Universo ficcional de ‘Game of Thrones’ é debatido como se fosse novela ou vida real
No elevador de edifício repleto de consultórios na Avenida Angélica, São Paulo, tarde de segunda-feira, dia seguinte à exibição (oficial, e não vazada) do 6º episódio da 7ª temporada de “Game of Thrones”, uma senhora e uma jovem, vestidas em trajes muito modestos, conversam:
_ O Paulo diz que esse episódio de “Game of Thrones” de ontem foi o que ele menos gostou – diz a mais velha.
_ Eu também não gostei – responde a jovem.
_ Porque ele falou: “Onde já se viu matarem um dragão com toda essa facilidade?
_ Isso é. Dragão tem pele grossa. Uma lança não fura assim o bicho. Morreu muito fácil.
_ E ele também falou que nunca viu um passarinho (na verdade, corvo) levar uma mensagem tão rápido de um lado para o outro, a uma distância daquelas, e um dragão voar tão rápido de lá para cá.
Na hora, lembrei-me do Manoel Carlos, autor de novela que, como os demais representantes do gênero, está bem habituado a ouvir do público a cantilena do “até parece que”.

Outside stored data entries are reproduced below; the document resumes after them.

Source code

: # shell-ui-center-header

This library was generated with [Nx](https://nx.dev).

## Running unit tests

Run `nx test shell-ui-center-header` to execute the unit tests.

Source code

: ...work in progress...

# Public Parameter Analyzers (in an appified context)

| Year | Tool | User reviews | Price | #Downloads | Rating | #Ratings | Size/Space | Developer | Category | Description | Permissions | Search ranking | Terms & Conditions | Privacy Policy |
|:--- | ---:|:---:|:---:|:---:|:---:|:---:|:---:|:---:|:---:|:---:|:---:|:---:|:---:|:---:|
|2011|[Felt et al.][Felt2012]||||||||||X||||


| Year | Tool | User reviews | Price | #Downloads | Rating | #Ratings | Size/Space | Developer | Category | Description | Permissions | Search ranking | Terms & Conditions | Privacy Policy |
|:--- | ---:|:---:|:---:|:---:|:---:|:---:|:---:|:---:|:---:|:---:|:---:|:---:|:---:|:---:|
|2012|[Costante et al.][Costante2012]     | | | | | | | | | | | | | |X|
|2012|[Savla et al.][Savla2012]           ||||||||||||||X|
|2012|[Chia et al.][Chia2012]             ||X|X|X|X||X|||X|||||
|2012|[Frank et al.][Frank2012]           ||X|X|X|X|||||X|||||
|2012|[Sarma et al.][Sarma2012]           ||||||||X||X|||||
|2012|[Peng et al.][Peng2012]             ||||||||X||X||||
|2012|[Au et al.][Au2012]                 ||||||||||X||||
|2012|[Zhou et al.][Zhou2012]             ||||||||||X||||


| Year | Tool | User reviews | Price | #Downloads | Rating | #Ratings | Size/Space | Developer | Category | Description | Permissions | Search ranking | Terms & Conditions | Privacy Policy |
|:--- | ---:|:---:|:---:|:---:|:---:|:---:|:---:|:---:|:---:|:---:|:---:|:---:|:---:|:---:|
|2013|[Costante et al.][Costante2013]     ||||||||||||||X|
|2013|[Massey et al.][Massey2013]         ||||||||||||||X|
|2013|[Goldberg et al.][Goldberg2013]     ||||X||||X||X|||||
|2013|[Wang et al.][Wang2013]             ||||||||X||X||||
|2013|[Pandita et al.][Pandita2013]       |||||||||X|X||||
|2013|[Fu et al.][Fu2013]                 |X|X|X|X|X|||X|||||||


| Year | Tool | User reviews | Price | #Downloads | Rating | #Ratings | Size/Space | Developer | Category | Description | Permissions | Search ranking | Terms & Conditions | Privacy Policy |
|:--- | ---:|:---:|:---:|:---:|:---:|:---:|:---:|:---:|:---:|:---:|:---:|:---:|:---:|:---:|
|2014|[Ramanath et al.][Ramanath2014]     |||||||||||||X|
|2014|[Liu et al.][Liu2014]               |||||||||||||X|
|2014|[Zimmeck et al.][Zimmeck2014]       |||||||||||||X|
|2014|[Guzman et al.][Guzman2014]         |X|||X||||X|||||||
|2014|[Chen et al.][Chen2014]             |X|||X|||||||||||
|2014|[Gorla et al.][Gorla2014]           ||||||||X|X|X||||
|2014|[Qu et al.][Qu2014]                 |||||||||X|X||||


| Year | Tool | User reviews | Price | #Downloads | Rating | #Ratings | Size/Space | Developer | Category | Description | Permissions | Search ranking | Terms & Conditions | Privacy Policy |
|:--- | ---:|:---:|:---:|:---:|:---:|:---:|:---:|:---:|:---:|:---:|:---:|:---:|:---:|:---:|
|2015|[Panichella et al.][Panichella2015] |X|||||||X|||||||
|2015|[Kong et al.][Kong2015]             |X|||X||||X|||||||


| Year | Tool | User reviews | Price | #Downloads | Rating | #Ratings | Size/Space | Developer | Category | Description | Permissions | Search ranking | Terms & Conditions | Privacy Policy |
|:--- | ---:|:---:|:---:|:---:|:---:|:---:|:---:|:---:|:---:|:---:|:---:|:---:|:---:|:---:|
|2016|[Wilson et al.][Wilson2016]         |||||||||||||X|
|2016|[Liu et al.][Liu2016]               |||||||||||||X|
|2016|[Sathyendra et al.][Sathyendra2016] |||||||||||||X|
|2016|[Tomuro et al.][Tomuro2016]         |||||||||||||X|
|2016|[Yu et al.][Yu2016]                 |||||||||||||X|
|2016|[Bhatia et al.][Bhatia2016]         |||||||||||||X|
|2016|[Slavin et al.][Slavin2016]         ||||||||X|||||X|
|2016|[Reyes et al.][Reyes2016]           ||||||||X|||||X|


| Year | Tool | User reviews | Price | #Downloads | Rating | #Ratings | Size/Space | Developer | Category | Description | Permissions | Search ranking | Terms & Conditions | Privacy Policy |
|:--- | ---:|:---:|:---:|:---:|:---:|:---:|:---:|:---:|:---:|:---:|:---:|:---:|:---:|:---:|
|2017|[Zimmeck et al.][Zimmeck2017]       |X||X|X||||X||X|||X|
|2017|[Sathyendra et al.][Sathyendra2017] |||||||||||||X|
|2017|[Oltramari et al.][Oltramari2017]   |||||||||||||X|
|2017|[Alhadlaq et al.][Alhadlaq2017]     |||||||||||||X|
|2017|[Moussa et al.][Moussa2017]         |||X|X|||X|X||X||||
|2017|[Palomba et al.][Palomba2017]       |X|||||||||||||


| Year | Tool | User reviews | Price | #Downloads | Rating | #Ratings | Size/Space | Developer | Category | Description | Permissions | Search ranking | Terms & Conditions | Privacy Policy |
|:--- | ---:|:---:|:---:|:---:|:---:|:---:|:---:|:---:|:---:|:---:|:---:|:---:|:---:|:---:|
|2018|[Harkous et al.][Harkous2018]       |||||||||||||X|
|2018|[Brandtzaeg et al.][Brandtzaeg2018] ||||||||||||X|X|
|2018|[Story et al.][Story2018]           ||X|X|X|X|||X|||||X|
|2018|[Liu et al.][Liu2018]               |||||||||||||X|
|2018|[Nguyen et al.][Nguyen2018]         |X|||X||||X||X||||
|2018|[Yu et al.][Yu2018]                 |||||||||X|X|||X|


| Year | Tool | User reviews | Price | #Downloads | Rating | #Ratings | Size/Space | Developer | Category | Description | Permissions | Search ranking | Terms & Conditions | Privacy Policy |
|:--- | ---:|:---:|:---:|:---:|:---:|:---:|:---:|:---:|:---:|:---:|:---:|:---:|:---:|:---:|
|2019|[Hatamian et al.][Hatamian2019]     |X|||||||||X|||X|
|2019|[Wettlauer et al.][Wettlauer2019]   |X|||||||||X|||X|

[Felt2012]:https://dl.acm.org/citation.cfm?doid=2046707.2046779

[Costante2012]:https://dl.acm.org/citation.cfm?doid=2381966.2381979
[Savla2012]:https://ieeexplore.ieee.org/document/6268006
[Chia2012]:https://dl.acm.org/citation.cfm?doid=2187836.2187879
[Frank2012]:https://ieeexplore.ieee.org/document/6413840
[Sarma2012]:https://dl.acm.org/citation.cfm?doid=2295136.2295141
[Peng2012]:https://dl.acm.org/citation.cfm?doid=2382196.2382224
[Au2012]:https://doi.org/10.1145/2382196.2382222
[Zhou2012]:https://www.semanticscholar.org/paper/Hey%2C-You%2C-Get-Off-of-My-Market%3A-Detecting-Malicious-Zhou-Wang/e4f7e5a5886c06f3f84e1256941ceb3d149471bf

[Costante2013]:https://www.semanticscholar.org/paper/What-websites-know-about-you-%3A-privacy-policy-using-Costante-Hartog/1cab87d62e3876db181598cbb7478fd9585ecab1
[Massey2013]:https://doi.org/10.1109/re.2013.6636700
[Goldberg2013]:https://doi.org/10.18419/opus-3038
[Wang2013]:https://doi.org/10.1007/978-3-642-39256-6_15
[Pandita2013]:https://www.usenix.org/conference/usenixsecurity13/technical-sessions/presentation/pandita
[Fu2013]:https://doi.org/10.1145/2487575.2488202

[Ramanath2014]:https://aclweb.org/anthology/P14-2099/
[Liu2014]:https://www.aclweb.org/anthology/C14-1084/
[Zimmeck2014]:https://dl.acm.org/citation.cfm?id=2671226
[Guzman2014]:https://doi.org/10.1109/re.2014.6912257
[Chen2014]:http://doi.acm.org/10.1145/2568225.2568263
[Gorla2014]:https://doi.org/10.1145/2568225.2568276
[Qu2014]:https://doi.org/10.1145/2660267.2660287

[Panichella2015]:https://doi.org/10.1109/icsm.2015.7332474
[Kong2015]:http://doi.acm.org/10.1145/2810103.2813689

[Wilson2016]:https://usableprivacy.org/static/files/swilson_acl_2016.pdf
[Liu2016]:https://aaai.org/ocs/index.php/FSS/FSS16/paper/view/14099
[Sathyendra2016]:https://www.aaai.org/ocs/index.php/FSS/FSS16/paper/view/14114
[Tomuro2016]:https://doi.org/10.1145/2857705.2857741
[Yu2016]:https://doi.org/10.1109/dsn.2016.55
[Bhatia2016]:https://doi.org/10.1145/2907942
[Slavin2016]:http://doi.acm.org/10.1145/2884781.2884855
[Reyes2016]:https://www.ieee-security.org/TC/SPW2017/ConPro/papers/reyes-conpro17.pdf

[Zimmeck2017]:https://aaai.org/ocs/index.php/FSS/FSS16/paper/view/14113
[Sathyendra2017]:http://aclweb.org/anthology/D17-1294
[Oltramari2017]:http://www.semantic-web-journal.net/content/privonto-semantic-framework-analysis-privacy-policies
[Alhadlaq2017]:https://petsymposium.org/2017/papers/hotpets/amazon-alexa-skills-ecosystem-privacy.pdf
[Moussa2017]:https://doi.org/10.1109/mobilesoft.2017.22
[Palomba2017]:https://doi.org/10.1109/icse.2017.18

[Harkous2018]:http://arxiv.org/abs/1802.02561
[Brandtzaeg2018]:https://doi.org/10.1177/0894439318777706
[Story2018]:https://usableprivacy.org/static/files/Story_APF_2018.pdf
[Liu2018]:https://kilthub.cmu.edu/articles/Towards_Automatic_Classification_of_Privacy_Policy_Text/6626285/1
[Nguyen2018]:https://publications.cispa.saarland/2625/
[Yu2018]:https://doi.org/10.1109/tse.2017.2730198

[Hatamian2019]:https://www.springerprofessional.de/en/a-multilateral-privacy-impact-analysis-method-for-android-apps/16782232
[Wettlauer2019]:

A jornalista Patrícia Villalba, certa vez, fez uma bela crônica com esse tema, na coluna “Quanto Drama”, publicada no saudoso caderno de TV do Estadão. A prática consiste exatamente nisso: alguém se senta diante da TV e começa a contestar os recursos da história, do tipo: “até parece que alguém sobe no apartamento de um edifício desses sem ser anunciado pelo porteiro!”. Ou “até parece que ele ia acreditar na sogra megera antes de conversar com a mulher dele”.
Pois o Maneco, expert em escrever tramas contemporâneas realistas, sempre naquele dourado universo do Leblon, disse-me uma vez: “as pessoas cobram da obra de ficção uma verossimilhança que não existe na vida real: algumas coisas que acontecem na vida real são impensáveis, inacreditáveis, mas, como é vida real, ninguém contesta, apenas aceita.”
O que espanta, no caso desse diálogo, é a força da obra em questão. Achar que o corvo voou muito rápido para um lado e um dragão, muito veloz para o outro, é simplesmente acreditar em corvos mensageiros e dragões assustadores. É tentar dar a elementos absolutamente ficcionais alguma verossimilhança.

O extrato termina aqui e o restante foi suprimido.